* [TASK GOAL] Below are the records; give again exactly the line with "2. Expanded recovery programs database", the line with "GitHub Repository: https://github.com/Prawal-Sharma/Recoverly", and each line that lies between them, and nothing besides.

* [EXERCISE DATA]
• • • •

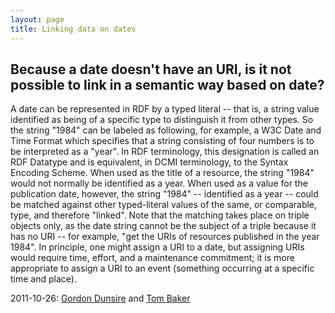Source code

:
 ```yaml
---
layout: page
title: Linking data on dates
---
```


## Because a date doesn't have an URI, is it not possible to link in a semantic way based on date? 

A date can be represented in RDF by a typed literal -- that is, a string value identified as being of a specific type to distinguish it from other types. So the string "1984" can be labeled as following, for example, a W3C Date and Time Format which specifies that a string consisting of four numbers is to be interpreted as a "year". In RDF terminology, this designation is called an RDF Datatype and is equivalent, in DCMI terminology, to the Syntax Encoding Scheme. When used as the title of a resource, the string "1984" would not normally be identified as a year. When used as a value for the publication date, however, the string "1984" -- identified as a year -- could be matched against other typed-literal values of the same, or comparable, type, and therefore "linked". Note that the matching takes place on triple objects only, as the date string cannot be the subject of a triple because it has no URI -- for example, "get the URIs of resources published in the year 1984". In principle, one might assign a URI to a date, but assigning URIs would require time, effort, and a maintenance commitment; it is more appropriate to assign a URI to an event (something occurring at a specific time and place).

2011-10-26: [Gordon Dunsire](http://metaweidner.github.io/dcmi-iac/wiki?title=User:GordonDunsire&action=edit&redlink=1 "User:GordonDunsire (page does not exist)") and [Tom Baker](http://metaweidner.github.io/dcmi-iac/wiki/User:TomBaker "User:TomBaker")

• • • •

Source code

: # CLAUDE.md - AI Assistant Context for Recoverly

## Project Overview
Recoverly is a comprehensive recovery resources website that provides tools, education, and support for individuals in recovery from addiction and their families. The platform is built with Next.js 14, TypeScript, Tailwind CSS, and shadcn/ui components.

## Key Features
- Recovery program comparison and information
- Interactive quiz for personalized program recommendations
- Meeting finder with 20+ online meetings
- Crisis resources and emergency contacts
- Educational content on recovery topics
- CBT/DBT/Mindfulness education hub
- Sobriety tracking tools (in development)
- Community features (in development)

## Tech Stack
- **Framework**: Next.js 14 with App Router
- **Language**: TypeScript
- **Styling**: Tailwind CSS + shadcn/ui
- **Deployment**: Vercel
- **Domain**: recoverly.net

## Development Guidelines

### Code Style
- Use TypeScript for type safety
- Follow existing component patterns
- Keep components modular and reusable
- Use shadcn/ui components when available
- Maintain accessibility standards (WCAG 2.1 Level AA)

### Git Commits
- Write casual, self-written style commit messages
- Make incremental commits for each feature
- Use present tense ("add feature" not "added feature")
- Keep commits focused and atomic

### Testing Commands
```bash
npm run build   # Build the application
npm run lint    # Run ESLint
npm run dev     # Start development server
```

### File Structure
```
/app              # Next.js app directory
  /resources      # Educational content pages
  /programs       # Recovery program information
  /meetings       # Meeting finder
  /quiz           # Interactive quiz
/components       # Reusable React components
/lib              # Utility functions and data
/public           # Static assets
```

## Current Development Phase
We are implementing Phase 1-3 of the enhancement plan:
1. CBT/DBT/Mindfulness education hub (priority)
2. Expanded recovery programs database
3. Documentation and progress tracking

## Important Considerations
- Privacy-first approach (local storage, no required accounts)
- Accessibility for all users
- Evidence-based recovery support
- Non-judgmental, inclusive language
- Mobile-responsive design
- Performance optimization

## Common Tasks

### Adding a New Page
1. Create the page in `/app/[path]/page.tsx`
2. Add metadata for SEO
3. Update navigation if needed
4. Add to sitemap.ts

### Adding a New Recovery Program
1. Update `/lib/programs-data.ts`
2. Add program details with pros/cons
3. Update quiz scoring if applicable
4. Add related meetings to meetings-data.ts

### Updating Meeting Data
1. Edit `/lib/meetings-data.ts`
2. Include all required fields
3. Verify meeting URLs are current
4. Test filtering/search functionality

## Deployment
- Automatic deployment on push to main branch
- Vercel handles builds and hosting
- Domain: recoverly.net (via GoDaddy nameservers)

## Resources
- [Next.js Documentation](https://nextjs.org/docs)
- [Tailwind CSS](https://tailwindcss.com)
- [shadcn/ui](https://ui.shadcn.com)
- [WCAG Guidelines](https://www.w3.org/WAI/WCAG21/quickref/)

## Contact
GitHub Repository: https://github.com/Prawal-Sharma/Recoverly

• • • •

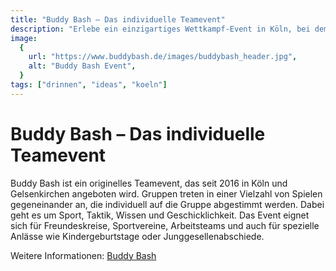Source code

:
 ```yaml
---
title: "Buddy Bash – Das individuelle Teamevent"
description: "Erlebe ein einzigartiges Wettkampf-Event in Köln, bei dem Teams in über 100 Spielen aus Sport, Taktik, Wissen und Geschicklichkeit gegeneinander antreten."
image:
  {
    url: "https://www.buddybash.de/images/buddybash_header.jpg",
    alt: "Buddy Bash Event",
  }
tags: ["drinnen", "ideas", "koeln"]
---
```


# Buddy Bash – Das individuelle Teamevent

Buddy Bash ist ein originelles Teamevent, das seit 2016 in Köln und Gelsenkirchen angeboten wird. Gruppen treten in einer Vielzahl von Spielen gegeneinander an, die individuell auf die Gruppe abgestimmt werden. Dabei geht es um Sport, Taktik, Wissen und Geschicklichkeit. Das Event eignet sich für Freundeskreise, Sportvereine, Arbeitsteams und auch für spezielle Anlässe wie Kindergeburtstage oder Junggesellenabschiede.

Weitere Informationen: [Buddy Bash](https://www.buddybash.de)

• • • •

* [SOLVED PROBLEM]
2. Expanded recovery programs database
3. Documentation and progress tracking

## Important Considerations
- Privacy-first approach (local storage, no required accounts)
- Accessibility for all users
- Evidence-based recovery support
- Non-judgmental, inclusive language
- Mobile-responsive design
- Performance optimization

## Common Tasks

### Adding a New Page
1. Create the page in `/app/[path]/page.tsx`
2. Add metadata for SEO
3. Update navigation if needed
4. Add to sitemap.ts

### Adding a New Recovery Program
1. Update `/lib/programs-data.ts`
2. Add program details with pros/cons
3. Update quiz scoring if applicable
4. Add related meetings to meetings-data.ts

### Updating Meeting Data
1. Edit `/lib/meetings-data.ts`
2. Include all required fields
3. Verify meeting URLs are current
4. Test filtering/search functionality

## Deployment
- Automatic deployment on push to main branch
- Vercel handles builds and hosting
- Domain: recoverly.net (via GoDaddy nameservers)

## Resources
- [Next.js Documentation](https://nextjs.org/docs)
- [Tailwind CSS](https://tailwindcss.com)
- [shadcn/ui](https://ui.shadcn.com)
- [WCAG Guidelines](https://www.w3.org/WAI/WCAG21/quickref/)

## Contact
GitHub Repository: https://github.com/Prawal-Sharma/Recoverly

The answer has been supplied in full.